_What you should do_
Could you give back the records exactly, taking out the pictures?

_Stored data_

:::::

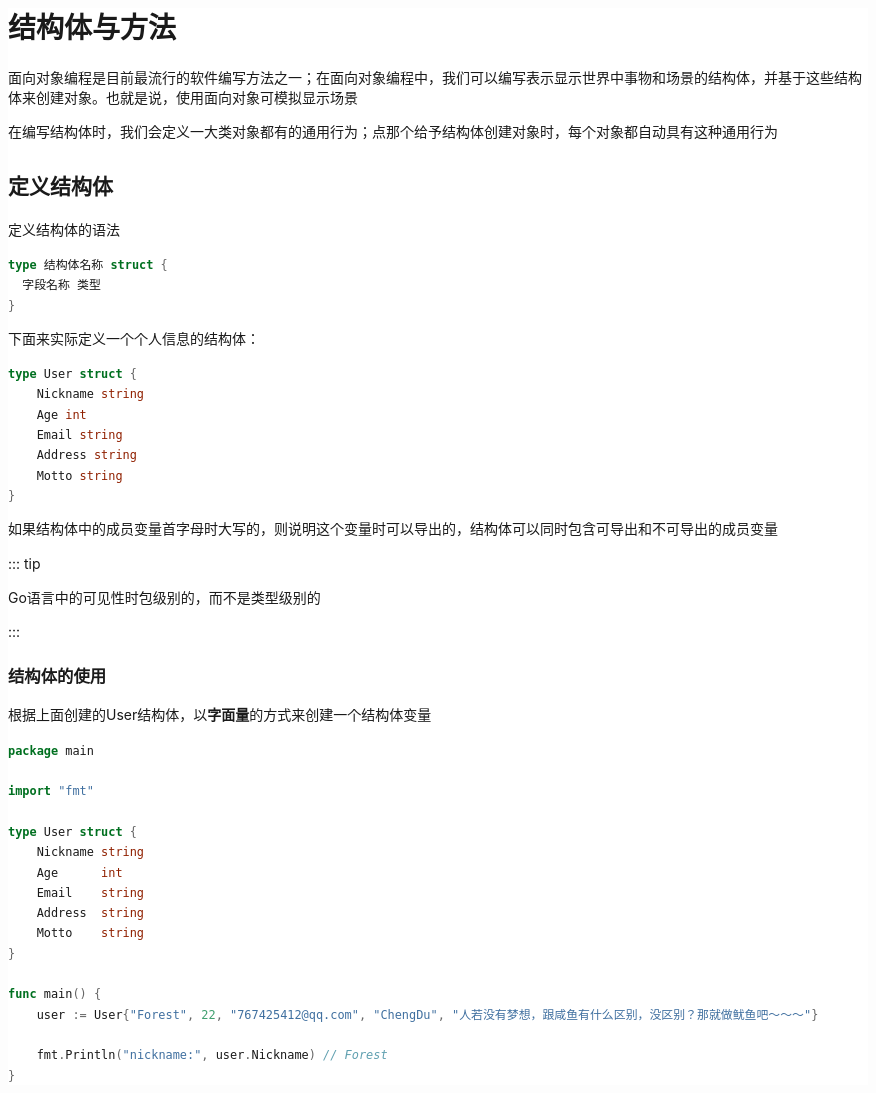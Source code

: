 # 结构体与方法

面向对象编程是目前最流行的软件编写方法之一；在面向对象编程中，我们可以编写表示显示世界中事物和场景的结构体，并基于这些结构体来创建对象。也就是说，使用面向对象可模拟显示场景

在编写结构体时，我们会定义一大类对象都有的通用行为；点那个给予结构体创建对象时，每个对象都自动具有这种通用行为

## 定义结构体

定义结构体的语法

```go
type 结构体名称 struct {
  字段名称 类型
}
```

下面来实际定义一个个人信息的结构体：

```go
type User struct {
	Nickname string
	Age int
	Email string
	Address string
	Motto string
}
```

如果结构体中的成员变量首字母时大写的，则说明这个变量时可以导出的，结构体可以同时包含可导出和不可导出的成员变量

::: tip

Go语言中的可见性时包级别的，而不是类型级别的

:::

### 结构体的使用

根据上面创建的User结构体，以**字面量**的方式来创建一个结构体变量

```go
package main

import "fmt"

type User struct {
	Nickname string
	Age      int
	Email    string
	Address  string
	Motto    string
}

func main() {
	user := User{"Forest", 22, "767425412@qq.com", "ChengDu", "人若没有梦想，跟咸鱼有什么区别，没区别？那就做鱿鱼吧～～～"}

	fmt.Println("nickname:", user.Nickname) // Forest
}

```
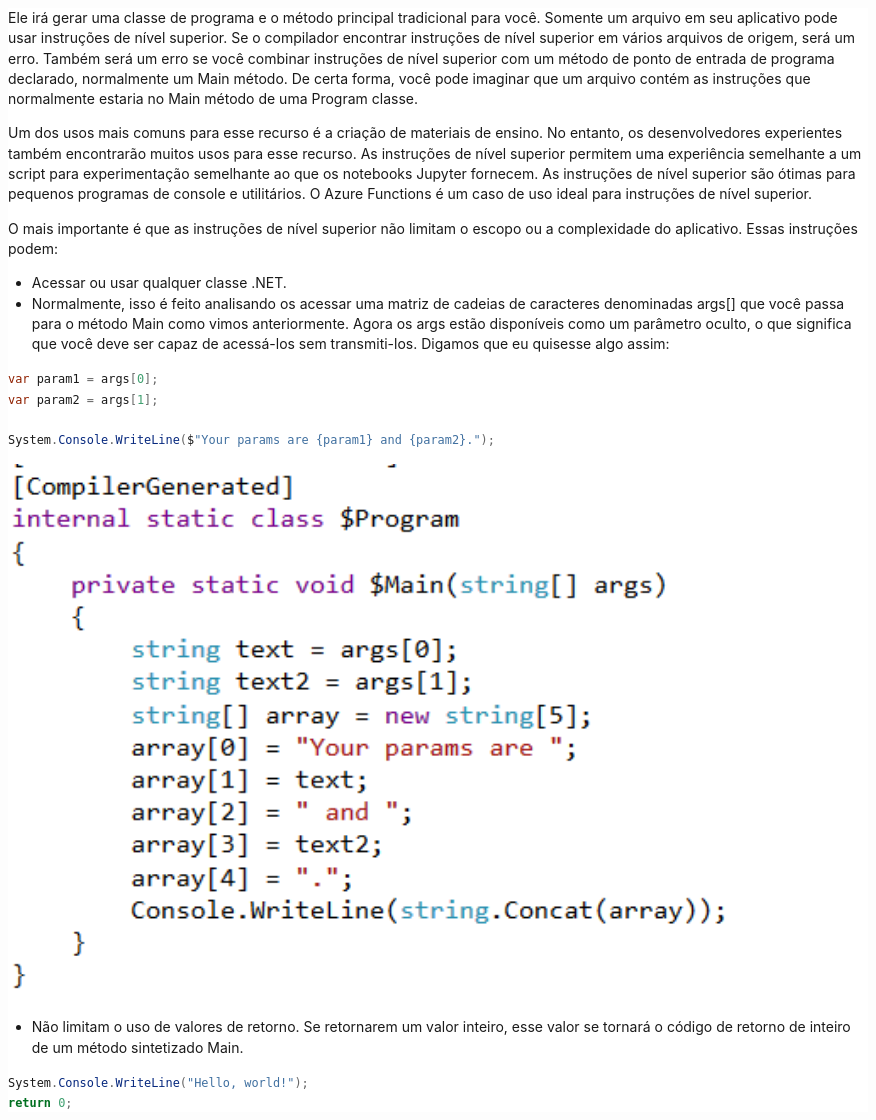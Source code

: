 
Ele irá gerar uma classe de programa e o método principal tradicional para você. Somente um arquivo em seu aplicativo pode usar instruções de nível superior. Se o compilador encontrar instruções de nível superior em vários arquivos de origem, será um erro. Também será um erro se você combinar instruções de nível superior com um método de ponto de entrada de programa declarado, normalmente um Main método. De certa forma, você pode imaginar que um arquivo contém as instruções que normalmente estaria no Main método de uma Program classe.

Um dos usos mais comuns para esse recurso é a criação de materiais de ensino. No entanto, os desenvolvedores experientes também encontrarão muitos usos para esse recurso. As instruções de nível superior permitem uma experiência semelhante a um script para experimentação semelhante ao que os notebooks Jupyter fornecem. As instruções de nível superior são ótimas para pequenos programas de console e utilitários. O Azure Functions é um caso de uso ideal para instruções de nível superior.

O mais importante é que as instruções de nível superior não limitam o escopo ou a complexidade do aplicativo. Essas instruções podem:
- Acessar ou usar qualquer classe .NET. 
- Normalmente, isso é feito analisando os acessar uma matriz de cadeias de caracteres denominadas args[] que você passa para o método Main como vimos anteriormente. Agora os args estão disponíveis como um parâmetro oculto, o que significa que você deve ser capaz de acessá-los sem transmiti-los.  Digamos que eu quisesse algo assim:

```csharp
var param1 = args[0];
var param2 = args[1];

System.Console.WriteLine($"Your params are {param1} and {param2}.");
```

<p align="center">
  <img src="https://raw.githubusercontent.com/shyoutarou/Exam-70-483_Csharp8_Csharp9/master/.github/compilergenerated.png" alt="Image" width="100%" />
</p>


- Não limitam o uso de valores de retorno. Se retornarem um valor inteiro, esse valor se tornará o código de retorno de inteiro de um método sintetizado Main. 

```csharp
System.Console.WriteLine("Hello, world!");
return 0;

```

:::::

_Response for this exercise_
Source code

: # 结构体与方法

面向对象编程是目前最流行的软件编写方法之一；在面向对象编程中，我们可以编写表示显示世界中事物和场景的结构体，并基于这些结构体来创建对象。也就是说，使用面向对象可模拟显示场景

在编写结构体时，我们会定义一大类对象都有的通用行为；点那个给予结构体创建对象时，每个对象都自动具有这种通用行为

## 定义结构体

定义结构体的语法

```go
type 结构体名称 struct {
  字段名称 类型
}
```

下面来实际定义一个个人信息的结构体：

```go
type User struct {
	Nickname string
	Age int
	Email string
	Address string
	Motto string
}
```

如果结构体中的成员变量首字母时大写的，则说明这个变量时可以导出的，结构体可以同时包含可导出和不可导出的成员变量

::: tip

Go语言中的可见性时包级别的，而不是类型级别的

:::

### 结构体的使用

根据上面创建的User结构体，以**字面量**的方式来创建一个结构体变量

```go
package main

import "fmt"

type User struct {
	Nickname string
	Age      int
	Email    string
	Address  string
	Motto    string
}

func main() {
	user := User{"Forest", 22, "767425412@qq.com", "ChengDu", "人若没有梦想，跟咸鱼有什么区别，没区别？那就做鱿鱼吧～～～"}

	fmt.Println("nickname:", user.Nickname) // Forest
}

```
Source code

: 
Ele irá gerar uma classe de programa e o método principal tradicional para você. Somente um arquivo em seu aplicativo pode usar instruções de nível superior. Se o compilador encontrar instruções de nível superior em vários arquivos de origem, será um erro. Também será um erro se você combinar instruções de nível superior com um método de ponto de entrada de programa declarado, normalmente um Main método. De certa forma, você pode imaginar que um arquivo contém as instruções que normalmente estaria no Main método de uma Program classe.

Um dos usos mais comuns para esse recurso é a criação de materiais de ensino. No entanto, os desenvolvedores experientes também encontrarão muitos usos para esse recurso. As instruções de nível superior permitem uma experiência semelhante a um script para experimentação semelhante ao que os notebooks Jupyter fornecem. As instruções de nível superior são ótimas para pequenos programas de console e utilitários. O Azure Functions é um caso de uso ideal para instruções de nível superior.

O mais importante é que as instruções de nível superior não limitam o escopo ou a complexidade do aplicativo. Essas instruções podem:
- Acessar ou usar qualquer classe .NET. 
- Normalmente, isso é feito analisando os acessar uma matriz de cadeias de caracteres denominadas args[] que você passa para o método Main como vimos anteriormente. Agora os args estão disponíveis como um parâmetro oculto, o que significa que você deve ser capaz de acessá-los sem transmiti-los.  Digamos que eu quisesse algo assim:

```csharp
var param1 = args[0];
var param2 = args[1];

System.Console.WriteLine($"Your params are {param1} and {param2}.");
```

<p align="center">
  <img src="https://raw.githubusercontent.com/shyoutarou/Exam-70-483_Csharp8_Csharp9/master/.github/compilergenerated.png" alt="Image" width="100%" />
</p>


- Não limitam o uso de valores de retorno. Se retornarem um valor inteiro, esse valor se tornará o código de retorno de inteiro de um método sintetizado Main. 

```csharp
System.Console.WriteLine("Hello, world!");
return 0;

```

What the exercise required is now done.